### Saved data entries
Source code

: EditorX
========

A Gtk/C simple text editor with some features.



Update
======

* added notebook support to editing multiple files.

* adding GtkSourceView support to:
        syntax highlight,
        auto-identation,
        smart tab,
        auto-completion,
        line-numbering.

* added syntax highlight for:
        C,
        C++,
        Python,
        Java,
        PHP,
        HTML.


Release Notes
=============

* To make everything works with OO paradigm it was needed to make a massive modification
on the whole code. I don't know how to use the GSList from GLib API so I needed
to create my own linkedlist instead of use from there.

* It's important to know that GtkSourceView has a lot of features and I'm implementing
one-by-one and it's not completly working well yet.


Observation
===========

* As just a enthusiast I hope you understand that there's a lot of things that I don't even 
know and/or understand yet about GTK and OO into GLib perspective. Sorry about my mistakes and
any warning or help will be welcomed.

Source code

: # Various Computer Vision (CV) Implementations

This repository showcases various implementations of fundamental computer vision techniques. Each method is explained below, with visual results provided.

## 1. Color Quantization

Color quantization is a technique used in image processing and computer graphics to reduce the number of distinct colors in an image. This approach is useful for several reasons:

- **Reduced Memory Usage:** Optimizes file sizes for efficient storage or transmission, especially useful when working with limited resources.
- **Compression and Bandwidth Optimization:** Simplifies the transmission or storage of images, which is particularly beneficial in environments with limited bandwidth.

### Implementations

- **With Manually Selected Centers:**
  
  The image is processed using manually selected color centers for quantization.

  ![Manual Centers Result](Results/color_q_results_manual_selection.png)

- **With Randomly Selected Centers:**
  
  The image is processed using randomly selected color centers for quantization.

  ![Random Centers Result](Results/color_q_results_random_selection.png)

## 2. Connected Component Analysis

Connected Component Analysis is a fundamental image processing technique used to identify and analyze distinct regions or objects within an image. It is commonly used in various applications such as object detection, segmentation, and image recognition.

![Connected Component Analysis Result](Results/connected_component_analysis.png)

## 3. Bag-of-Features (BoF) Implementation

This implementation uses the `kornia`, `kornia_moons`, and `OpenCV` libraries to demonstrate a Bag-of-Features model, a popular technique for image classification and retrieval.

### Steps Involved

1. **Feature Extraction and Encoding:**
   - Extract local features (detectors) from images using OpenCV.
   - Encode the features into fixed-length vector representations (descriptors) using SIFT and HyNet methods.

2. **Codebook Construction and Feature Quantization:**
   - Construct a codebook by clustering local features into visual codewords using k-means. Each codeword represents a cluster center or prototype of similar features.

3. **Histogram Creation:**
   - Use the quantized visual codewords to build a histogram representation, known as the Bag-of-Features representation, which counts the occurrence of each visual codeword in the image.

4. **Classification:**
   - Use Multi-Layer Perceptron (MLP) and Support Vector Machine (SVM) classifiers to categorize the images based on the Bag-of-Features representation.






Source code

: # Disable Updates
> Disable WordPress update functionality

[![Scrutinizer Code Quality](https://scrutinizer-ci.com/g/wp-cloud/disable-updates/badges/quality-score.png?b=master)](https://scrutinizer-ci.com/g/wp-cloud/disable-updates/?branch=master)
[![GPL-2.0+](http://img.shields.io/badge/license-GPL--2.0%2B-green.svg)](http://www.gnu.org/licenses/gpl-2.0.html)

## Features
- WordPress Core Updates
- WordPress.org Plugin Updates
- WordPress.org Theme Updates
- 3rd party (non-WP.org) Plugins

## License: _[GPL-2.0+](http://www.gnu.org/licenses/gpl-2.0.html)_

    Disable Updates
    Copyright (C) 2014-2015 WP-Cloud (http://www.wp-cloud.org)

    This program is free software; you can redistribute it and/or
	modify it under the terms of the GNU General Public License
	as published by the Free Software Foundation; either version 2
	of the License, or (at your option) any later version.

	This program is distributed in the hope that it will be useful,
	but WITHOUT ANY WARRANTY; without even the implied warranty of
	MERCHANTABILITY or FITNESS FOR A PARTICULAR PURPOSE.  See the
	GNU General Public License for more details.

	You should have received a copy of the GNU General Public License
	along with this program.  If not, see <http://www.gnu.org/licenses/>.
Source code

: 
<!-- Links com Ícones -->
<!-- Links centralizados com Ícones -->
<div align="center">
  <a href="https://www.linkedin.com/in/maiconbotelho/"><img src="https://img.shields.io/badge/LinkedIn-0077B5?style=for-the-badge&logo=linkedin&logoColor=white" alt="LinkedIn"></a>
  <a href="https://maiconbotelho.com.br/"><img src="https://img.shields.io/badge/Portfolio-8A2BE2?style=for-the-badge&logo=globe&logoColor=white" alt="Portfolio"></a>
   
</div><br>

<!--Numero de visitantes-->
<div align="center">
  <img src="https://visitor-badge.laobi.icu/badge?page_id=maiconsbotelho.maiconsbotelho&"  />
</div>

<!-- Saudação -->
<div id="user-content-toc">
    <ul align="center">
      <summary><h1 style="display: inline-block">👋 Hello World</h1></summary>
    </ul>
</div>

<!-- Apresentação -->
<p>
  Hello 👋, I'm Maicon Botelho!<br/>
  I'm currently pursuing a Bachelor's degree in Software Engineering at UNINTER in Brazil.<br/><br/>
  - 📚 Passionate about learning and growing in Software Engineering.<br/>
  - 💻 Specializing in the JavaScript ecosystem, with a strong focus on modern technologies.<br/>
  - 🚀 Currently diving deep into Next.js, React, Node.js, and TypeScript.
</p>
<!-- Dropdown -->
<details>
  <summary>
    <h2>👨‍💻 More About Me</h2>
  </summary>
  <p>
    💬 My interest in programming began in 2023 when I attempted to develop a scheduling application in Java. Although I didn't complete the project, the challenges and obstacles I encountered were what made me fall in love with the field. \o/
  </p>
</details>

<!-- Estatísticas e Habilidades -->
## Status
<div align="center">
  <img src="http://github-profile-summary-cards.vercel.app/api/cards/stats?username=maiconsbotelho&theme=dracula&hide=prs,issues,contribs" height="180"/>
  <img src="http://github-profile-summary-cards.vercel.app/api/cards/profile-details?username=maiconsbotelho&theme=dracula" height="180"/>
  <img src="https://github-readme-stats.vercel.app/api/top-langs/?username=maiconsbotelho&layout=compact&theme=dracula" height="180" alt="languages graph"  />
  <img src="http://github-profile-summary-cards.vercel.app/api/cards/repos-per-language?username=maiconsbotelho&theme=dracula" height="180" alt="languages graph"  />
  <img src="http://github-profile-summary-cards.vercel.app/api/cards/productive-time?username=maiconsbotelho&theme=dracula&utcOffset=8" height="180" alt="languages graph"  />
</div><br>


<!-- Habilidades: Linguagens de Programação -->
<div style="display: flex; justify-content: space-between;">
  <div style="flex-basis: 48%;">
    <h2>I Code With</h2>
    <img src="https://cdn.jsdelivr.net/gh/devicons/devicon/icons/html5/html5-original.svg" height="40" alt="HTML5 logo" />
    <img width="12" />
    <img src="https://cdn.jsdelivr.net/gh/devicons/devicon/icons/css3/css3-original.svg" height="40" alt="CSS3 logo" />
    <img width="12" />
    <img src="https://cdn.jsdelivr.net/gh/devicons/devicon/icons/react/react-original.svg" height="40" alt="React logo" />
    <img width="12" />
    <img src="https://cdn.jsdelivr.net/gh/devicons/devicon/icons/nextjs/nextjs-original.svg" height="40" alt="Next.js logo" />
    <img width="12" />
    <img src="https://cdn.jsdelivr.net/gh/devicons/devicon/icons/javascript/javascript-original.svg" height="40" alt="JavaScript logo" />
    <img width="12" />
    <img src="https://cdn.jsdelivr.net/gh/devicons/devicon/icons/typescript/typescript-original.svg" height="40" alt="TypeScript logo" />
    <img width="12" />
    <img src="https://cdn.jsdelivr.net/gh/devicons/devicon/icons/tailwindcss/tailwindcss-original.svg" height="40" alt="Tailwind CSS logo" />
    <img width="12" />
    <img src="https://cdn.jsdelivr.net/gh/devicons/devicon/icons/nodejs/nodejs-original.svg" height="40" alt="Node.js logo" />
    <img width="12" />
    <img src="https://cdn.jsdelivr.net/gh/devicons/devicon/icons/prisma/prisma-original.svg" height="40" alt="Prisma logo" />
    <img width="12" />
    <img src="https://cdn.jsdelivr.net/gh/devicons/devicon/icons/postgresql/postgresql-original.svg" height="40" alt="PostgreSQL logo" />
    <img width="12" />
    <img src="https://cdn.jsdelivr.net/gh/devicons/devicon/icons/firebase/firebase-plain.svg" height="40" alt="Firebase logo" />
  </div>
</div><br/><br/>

### What you should do
The entries above hold the needed span. Transcribe exactly the lines from the one with "## Features" to the one with "<!-- Saudação -->", both included.

### Answer to this problem
## Features
- WordPress Core Updates
- WordPress.org Plugin Updates
- WordPress.org Theme Updates
- 3rd party (non-WP.org) Plugins

## License: _[GPL-2.0+](http://www.gnu.org/licenses/gpl-2.0.html)_

    Disable Updates
    Copyright (C) 2014-2015 WP-Cloud (http://www.wp-cloud.org)

    This program is free software; you can redistribute it and/or
	modify it under the terms of the GNU General Public License
	as published by the Free Software Foundation; either version 2
	of the License, or (at your option) any later version.

	This program is distributed in the hope that it will be useful,
	but WITHOUT ANY WARRANTY; without even the implied warranty of
	MERCHANTABILITY or FITNESS FOR A PARTICULAR PURPOSE.  See the
	GNU General Public License for more details.

	You should have received a copy of the GNU General Public License
	along with this program.  If not, see <http://www.gnu.org/licenses/>.
Source code

: 
<!-- Links com Ícones -->
<!-- Links centralizados com Ícones -->
<div align="center">
  <a href="https://www.linkedin.com/in/maiconbotelho/"><img src="https://img.shields.io/badge/LinkedIn-0077B5?style=for-the-badge&logo=linkedin&logoColor=white" alt="LinkedIn"></a>
  <a href="https://maiconbotelho.com.br/"><img src="https://img.shields.io/badge/Portfolio-8A2BE2?style=for-the-badge&logo=globe&logoColor=white" alt="Portfolio"></a>
   
</div><br>

<!--Numero de visitantes-->
<div align="center">
  <img src="https://visitor-badge.laobi.icu/badge?page_id=maiconsbotelho.maiconsbotelho&"  />
</div>

<!-- Saudação -->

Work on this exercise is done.